= Task to carry out =
Working from the records below, repeat exactly the lines starting at the line that contains "若要搜索命令，请使用 [az find](/cli/azure/reference-index#az-find)。" and ending at the line that contains "输出有关操作期间在 Azure 中创建的资源的信息和其他有用信息。", inclusive.

= Exercise material =
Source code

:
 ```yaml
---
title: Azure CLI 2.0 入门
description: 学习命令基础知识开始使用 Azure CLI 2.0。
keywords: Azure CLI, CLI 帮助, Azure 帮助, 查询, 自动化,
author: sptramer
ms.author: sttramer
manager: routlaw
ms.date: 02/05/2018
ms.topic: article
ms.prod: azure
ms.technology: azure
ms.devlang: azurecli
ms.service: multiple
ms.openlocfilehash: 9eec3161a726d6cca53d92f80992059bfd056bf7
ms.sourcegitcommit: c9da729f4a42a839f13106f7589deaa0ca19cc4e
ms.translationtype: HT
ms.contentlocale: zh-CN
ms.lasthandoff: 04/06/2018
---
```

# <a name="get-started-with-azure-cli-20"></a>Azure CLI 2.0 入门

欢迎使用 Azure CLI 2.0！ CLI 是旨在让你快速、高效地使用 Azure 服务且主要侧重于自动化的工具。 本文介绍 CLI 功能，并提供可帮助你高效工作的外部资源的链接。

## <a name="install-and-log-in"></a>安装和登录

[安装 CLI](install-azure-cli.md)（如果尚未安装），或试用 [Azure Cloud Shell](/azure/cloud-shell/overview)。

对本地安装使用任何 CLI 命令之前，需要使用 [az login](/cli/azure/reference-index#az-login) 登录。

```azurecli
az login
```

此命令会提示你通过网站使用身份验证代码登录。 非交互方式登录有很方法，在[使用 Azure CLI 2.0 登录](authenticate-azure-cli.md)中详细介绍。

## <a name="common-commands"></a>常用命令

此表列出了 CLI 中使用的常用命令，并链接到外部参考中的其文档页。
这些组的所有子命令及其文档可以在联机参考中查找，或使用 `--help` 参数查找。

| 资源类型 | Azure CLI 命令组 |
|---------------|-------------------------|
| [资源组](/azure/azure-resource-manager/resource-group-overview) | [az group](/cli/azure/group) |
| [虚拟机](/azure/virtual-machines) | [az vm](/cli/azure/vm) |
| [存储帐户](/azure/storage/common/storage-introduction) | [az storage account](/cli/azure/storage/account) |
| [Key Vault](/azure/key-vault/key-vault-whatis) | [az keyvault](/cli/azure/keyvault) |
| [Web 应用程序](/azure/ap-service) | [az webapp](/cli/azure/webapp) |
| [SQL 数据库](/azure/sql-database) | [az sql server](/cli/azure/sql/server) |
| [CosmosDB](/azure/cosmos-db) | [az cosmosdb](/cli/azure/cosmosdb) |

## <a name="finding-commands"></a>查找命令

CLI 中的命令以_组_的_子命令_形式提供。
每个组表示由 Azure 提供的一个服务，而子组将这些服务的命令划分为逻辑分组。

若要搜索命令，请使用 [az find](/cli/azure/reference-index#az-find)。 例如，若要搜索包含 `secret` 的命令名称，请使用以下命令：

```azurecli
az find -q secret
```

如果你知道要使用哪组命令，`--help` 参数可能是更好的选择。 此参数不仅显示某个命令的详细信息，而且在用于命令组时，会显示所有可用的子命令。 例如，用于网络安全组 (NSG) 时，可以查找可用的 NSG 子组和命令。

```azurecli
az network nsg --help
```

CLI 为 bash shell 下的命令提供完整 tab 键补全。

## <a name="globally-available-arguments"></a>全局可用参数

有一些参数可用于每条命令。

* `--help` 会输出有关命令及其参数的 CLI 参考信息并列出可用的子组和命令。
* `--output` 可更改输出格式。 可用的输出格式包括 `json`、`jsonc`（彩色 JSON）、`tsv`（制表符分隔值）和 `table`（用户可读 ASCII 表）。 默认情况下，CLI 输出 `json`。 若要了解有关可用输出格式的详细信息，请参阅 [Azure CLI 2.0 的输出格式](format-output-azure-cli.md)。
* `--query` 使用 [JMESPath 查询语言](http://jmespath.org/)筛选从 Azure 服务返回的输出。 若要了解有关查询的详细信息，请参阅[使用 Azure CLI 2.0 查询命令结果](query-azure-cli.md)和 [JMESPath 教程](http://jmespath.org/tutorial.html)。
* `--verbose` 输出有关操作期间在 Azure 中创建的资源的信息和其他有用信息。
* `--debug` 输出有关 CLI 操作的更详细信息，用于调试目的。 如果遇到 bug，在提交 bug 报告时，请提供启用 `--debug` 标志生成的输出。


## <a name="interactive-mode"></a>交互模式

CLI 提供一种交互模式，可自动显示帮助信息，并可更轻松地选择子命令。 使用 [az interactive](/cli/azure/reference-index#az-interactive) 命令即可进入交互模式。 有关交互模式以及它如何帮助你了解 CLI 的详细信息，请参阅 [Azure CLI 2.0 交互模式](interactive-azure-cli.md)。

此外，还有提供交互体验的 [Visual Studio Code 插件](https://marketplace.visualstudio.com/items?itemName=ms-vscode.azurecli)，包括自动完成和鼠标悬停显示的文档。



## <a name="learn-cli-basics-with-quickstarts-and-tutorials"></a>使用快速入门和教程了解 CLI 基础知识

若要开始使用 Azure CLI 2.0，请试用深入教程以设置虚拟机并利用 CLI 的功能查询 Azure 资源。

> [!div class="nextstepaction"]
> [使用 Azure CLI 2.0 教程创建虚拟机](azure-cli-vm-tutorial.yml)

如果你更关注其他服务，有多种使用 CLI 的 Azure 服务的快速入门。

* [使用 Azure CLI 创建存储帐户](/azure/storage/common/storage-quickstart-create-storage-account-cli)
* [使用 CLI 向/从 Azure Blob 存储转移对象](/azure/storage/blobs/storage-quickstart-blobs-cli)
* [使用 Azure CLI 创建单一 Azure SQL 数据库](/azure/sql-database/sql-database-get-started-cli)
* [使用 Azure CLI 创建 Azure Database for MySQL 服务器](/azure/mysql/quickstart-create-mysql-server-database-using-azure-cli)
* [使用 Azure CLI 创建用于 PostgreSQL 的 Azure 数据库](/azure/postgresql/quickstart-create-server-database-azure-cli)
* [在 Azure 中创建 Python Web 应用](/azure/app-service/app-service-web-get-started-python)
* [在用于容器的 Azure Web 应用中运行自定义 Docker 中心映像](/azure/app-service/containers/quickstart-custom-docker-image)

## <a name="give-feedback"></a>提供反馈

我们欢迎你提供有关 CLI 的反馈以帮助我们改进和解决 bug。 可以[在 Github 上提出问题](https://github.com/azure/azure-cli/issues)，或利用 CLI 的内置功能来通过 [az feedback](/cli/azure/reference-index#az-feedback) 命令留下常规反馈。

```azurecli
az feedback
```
...
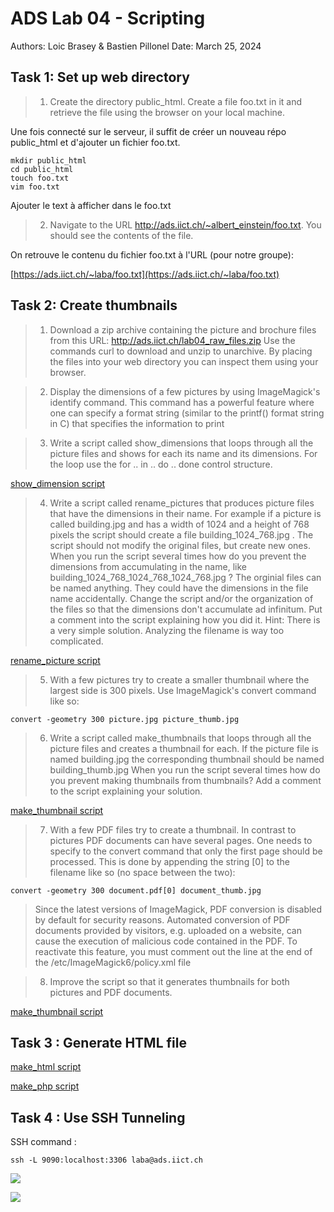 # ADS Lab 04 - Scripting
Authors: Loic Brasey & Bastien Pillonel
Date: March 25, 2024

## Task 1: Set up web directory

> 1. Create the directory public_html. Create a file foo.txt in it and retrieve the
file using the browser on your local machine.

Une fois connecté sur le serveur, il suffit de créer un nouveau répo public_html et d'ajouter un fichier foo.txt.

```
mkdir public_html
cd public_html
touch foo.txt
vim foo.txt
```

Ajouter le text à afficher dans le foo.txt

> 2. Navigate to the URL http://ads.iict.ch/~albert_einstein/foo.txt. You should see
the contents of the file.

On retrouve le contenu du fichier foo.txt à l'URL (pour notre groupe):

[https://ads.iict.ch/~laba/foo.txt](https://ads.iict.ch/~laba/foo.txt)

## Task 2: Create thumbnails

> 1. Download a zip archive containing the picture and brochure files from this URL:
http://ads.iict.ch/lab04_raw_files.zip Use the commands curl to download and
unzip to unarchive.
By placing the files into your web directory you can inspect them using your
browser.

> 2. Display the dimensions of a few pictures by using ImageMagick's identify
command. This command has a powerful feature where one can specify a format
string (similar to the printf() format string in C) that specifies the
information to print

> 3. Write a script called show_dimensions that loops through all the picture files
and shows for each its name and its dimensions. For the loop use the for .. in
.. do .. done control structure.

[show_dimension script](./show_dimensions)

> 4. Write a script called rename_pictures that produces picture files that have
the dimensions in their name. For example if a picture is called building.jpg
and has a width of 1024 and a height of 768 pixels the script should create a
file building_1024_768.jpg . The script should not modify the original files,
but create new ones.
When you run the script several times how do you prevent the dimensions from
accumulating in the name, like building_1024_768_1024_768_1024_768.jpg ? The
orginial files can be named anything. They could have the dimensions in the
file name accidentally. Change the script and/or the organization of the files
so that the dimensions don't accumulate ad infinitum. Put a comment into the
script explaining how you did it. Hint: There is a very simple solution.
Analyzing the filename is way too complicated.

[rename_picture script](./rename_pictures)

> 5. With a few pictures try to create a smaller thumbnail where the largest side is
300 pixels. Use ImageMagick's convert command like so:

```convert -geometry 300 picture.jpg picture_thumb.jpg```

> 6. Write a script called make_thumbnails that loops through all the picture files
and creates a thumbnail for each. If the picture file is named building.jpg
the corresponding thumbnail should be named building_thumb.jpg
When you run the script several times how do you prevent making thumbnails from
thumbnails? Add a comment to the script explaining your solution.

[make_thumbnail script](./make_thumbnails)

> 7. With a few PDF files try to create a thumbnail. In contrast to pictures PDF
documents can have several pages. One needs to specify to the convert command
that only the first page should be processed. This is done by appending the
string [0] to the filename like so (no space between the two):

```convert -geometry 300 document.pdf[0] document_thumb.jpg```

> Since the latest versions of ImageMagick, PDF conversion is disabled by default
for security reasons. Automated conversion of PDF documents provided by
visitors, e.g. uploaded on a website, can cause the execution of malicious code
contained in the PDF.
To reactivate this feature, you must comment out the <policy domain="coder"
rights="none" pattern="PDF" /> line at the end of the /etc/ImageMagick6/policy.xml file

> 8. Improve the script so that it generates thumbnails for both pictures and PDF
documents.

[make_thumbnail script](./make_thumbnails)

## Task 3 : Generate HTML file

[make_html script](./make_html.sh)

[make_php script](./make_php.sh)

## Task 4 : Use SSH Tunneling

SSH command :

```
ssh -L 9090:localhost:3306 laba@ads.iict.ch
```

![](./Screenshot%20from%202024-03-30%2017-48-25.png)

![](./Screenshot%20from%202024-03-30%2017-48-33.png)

= Solution to this exercise =
若要搜索命令，请使用 [az find](/cli/azure/reference-index#az-find)。 例如，若要搜索包含 `secret` 的命令名称，请使用以下命令：

```azurecli
az find -q secret
```

如果你知道要使用哪组命令，`--help` 参数可能是更好的选择。 此参数不仅显示某个命令的详细信息，而且在用于命令组时，会显示所有可用的子命令。 例如，用于网络安全组 (NSG) 时，可以查找可用的 NSG 子组和命令。

```azurecli
az network nsg --help
```

CLI 为 bash shell 下的命令提供完整 tab 键补全。

## <a name="globally-available-arguments"></a>全局可用参数

有一些参数可用于每条命令。

* `--help` 会输出有关命令及其参数的 CLI 参考信息并列出可用的子组和命令。
* `--output` 可更改输出格式。 可用的输出格式包括 `json`、`jsonc`（彩色 JSON）、`tsv`（制表符分隔值）和 `table`（用户可读 ASCII 表）。 默认情况下，CLI 输出 `json`。 若要了解有关可用输出格式的详细信息，请参阅 [Azure CLI 2.0 的输出格式](format-output-azure-cli.md)。
* `--query` 使用 [JMESPath 查询语言](http://jmespath.org/)筛选从 Azure 服务返回的输出。 若要了解有关查询的详细信息，请参阅[使用 Azure CLI 2.0 查询命令结果](query-azure-cli.md)和 [JMESPath 教程](http://jmespath.org/tutorial.html)。
* `--verbose` 输出有关操作期间在 Azure 中创建的资源的信息和其他有用信息。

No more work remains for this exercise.